[Task]: Going down the data below, set down exactly the line with "En el ejemplo de" and each line after it through the line with "caso, el índice"; no other lines.

[Extracted data entries]:

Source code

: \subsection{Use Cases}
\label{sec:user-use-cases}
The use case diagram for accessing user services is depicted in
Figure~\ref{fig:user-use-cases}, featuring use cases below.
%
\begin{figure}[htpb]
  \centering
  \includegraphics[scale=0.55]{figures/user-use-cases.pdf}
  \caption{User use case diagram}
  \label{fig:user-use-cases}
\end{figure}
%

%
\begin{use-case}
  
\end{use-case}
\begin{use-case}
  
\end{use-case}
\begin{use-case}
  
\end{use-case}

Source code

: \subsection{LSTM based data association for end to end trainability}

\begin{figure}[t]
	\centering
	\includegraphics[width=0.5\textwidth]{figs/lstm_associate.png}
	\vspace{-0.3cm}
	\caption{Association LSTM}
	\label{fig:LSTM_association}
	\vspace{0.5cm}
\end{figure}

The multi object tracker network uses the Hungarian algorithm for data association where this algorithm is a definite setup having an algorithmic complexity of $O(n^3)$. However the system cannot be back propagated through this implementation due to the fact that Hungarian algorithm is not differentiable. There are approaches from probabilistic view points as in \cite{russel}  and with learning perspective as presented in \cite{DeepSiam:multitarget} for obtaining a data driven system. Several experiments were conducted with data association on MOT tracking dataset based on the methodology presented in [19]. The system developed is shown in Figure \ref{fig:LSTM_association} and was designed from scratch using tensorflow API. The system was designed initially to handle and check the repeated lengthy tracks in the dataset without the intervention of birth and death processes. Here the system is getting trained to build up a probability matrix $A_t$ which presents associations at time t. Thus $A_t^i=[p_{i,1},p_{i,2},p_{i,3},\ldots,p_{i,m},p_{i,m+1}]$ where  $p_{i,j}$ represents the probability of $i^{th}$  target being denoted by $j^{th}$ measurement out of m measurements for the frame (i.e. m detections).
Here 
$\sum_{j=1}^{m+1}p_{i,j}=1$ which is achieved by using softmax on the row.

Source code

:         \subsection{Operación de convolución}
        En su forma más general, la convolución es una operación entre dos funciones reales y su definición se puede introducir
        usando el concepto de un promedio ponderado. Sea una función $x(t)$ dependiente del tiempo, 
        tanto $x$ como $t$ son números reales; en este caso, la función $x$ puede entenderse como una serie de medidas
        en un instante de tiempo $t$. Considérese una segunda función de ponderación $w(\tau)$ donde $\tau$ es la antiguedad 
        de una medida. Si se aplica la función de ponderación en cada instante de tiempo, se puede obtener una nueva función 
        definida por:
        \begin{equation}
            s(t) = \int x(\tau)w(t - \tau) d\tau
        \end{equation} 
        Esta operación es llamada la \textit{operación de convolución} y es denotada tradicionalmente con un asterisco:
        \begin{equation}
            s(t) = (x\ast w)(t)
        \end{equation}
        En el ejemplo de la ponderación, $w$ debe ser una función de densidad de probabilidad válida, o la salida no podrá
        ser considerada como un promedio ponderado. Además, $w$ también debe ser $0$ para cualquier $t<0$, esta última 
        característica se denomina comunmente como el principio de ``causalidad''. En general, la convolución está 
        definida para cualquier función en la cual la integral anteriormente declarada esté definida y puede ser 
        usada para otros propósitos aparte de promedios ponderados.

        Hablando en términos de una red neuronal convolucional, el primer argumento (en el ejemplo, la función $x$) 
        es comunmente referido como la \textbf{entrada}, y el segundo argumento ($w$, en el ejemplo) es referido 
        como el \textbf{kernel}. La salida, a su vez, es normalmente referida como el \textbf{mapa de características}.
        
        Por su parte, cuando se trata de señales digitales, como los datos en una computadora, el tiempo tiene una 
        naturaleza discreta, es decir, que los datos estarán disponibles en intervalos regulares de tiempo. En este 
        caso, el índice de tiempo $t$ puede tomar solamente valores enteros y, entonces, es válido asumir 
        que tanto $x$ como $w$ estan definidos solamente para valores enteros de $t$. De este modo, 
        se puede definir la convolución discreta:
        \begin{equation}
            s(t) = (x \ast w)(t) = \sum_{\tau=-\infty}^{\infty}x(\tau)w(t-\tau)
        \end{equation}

[Written response]:
        En el ejemplo de la ponderación, $w$ debe ser una función de densidad de probabilidad válida, o la salida no podrá
        ser considerada como un promedio ponderado. Además, $w$ también debe ser $0$ para cualquier $t<0$, esta última 
        característica se denomina comunmente como el principio de ``causalidad''. En general, la convolución está 
        definida para cualquier función en la cual la integral anteriormente declarada esté definida y puede ser 
        usada para otros propósitos aparte de promedios ponderados.

        Hablando en términos de una red neuronal convolucional, el primer argumento (en el ejemplo, la función $x$) 
        es comunmente referido como la \textbf{entrada}, y el segundo argumento ($w$, en el ejemplo) es referido 
        como el \textbf{kernel}. La salida, a su vez, es normalmente referida como el \textbf{mapa de características}.
        
        Por su parte, cuando se trata de señales digitales, como los datos en una computadora, el tiempo tiene una 
        naturaleza discreta, es decir, que los datos estarán disponibles en intervalos regulares de tiempo. En este 
        caso, el índice de tiempo $t$ puede tomar solamente valores enteros y, entonces, es válido asumir 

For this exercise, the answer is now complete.